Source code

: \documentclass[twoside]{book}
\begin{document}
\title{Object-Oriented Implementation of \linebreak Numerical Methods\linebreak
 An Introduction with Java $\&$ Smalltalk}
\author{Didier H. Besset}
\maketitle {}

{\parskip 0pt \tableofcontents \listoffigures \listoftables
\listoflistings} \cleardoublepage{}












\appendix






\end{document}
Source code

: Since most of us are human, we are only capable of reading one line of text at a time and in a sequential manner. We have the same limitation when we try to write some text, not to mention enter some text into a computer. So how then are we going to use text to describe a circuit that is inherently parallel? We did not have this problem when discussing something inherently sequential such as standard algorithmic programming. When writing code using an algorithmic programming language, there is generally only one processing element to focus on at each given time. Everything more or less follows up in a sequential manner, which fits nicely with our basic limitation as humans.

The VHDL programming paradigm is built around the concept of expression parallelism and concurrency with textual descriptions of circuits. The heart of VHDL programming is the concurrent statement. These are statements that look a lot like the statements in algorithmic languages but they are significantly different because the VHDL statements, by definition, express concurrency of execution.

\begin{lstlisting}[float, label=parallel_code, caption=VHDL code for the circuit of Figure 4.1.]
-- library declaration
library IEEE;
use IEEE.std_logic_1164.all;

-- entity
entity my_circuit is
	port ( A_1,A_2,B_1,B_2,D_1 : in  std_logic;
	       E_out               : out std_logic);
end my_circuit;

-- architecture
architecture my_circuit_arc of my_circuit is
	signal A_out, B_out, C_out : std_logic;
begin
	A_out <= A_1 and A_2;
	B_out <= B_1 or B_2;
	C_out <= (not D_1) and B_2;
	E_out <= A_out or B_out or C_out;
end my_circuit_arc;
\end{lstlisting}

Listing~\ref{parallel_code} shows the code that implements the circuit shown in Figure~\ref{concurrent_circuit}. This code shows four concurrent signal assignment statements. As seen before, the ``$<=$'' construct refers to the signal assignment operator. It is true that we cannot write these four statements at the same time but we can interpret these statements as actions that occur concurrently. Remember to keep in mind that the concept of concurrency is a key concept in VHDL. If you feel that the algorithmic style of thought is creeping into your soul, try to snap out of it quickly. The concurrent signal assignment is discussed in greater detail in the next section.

▶ **What you should do**
Output the data above in full and exactly.

▶ **Exercise solution**
Source code

: \documentclass[twoside]{book}
\begin{document}
\title{Object-Oriented Implementation of \linebreak Numerical Methods\linebreak
 An Introduction with Java $\&$ Smalltalk}
\author{Didier H. Besset}
\maketitle {}

{\parskip 0pt \tableofcontents \listoffigures \listoftables
\listoflistings} \cleardoublepage{}












\appendix






\end{document}
Source code

: Since most of us are human, we are only capable of reading one line of text at a time and in a sequential manner. We have the same limitation when we try to write some text, not to mention enter some text into a computer. So how then are we going to use text to describe a circuit that is inherently parallel? We did not have this problem when discussing something inherently sequential such as standard algorithmic programming. When writing code using an algorithmic programming language, there is generally only one processing element to focus on at each given time. Everything more or less follows up in a sequential manner, which fits nicely with our basic limitation as humans.

The VHDL programming paradigm is built around the concept of expression parallelism and concurrency with textual descriptions of circuits. The heart of VHDL programming is the concurrent statement. These are statements that look a lot like the statements in algorithmic languages but they are significantly different because the VHDL statements, by definition, express concurrency of execution.

\begin{lstlisting}[float, label=parallel_code, caption=VHDL code for the circuit of Figure 4.1.]
-- library declaration
library IEEE;
use IEEE.std_logic_1164.all;

-- entity
entity my_circuit is
	port ( A_1,A_2,B_1,B_2,D_1 : in  std_logic;
	       E_out               : out std_logic);
end my_circuit;

-- architecture
architecture my_circuit_arc of my_circuit is
	signal A_out, B_out, C_out : std_logic;
begin
	A_out <= A_1 and A_2;
	B_out <= B_1 or B_2;
	C_out <= (not D_1) and B_2;
	E_out <= A_out or B_out or C_out;
end my_circuit_arc;
\end{lstlisting}

Listing~\ref{parallel_code} shows the code that implements the circuit shown in Figure~\ref{concurrent_circuit}. This code shows four concurrent signal assignment statements. As seen before, the ``$<=$'' construct refers to the signal assignment operator. It is true that we cannot write these four statements at the same time but we can interpret these statements as actions that occur concurrently. Remember to keep in mind that the concept of concurrency is a key concept in VHDL. If you feel that the algorithmic style of thought is creeping into your soul, try to snap out of it quickly. The concurrent signal assignment is discussed in greater detail in the next section.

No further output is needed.